« Jidfer Schüler säi Computer ! (op d'Bänk !) »
Conclusion fracassante de la Conférence tripartite, voilà une déclaration télévisée de notre Premier ministre qui confirme pleinement la thèse avancée par Pierre Bourdieu que“la main gauche de l'Etat (c'est-à-dire l'homme ou la femme du terrain) a le sentiment que la main droite (c'est-à-dire l'énarque du ministère des Finances ou du cabinet ministériel) ne sait plus, ou ne veut plus vraiment savoir ce que fait la main gauche.”

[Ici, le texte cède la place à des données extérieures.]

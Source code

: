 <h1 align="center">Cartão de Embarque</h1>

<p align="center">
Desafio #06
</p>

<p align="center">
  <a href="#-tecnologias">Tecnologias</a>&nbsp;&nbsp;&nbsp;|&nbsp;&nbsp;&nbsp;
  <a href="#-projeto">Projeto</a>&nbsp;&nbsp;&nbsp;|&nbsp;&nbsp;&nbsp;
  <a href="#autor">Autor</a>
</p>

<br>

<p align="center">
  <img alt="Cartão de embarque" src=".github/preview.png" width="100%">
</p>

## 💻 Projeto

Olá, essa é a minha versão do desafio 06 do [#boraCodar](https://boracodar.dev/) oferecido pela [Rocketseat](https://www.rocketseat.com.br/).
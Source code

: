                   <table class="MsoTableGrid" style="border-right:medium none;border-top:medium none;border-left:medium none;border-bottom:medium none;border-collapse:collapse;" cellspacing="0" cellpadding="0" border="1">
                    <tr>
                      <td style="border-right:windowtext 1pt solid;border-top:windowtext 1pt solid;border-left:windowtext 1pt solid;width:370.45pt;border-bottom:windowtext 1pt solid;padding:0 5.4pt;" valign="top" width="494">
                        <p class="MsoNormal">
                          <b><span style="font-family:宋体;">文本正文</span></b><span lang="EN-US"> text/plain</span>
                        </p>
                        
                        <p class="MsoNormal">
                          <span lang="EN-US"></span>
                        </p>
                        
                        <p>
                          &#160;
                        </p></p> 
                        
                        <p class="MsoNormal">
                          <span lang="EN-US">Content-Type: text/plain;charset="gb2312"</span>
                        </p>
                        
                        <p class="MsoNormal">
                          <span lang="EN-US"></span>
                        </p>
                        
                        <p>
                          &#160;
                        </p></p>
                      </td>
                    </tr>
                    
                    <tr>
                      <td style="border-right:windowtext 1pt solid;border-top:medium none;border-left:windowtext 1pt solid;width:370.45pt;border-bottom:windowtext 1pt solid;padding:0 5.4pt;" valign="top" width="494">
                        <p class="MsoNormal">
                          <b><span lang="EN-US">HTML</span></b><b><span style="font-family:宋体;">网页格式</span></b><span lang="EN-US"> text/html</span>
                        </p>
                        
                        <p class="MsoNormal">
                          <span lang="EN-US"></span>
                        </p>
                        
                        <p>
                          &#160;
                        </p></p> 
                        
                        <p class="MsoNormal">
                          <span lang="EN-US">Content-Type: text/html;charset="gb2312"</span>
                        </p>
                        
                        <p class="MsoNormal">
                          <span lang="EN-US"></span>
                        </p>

Perplexité dans les rangs de l'aristocratie gouvernementale ? Un de ces énergumènes d'enseignants, opposé à ce que nos établissements scolaires s'ouvrent enfin au progrès technologique va-t-il encore se livrer à un jeu de faux arguments, refusant en quelque sorte la main tendue, armée de 200 millions de crédits annuels permettant de catapulter les salles de classe au 21e siècle ?
N'ayez crainte, Messieurs dames !
Voici simplement un enseignant qui manie depuis 15 ans les nouvelles technologies de l'information dans le cadre de sa pratique pédagogique et qui se pose trois questions fondamentales:
1. Pourquoi notre gouvernement mène-t-il une politique du tout ou rien ?
Dans le cadre de la réforme des formations commerciales de l'enseignement secondaire technique, l'utilisation des programmes informatiques les plus répandus a été jugée primordiale. Or depuis cinq ans, les « Bureaux modèles », qui forment un élément clé de ces classes réformées ( ils permettent en effet de simuler en milieu scolaire les travaux administratifs des différents services d'une entreprise commerciale) restent désespérément sous-équipés en ordinateurs, cela malgré plusieurs demandes de la part des enseignants concernés.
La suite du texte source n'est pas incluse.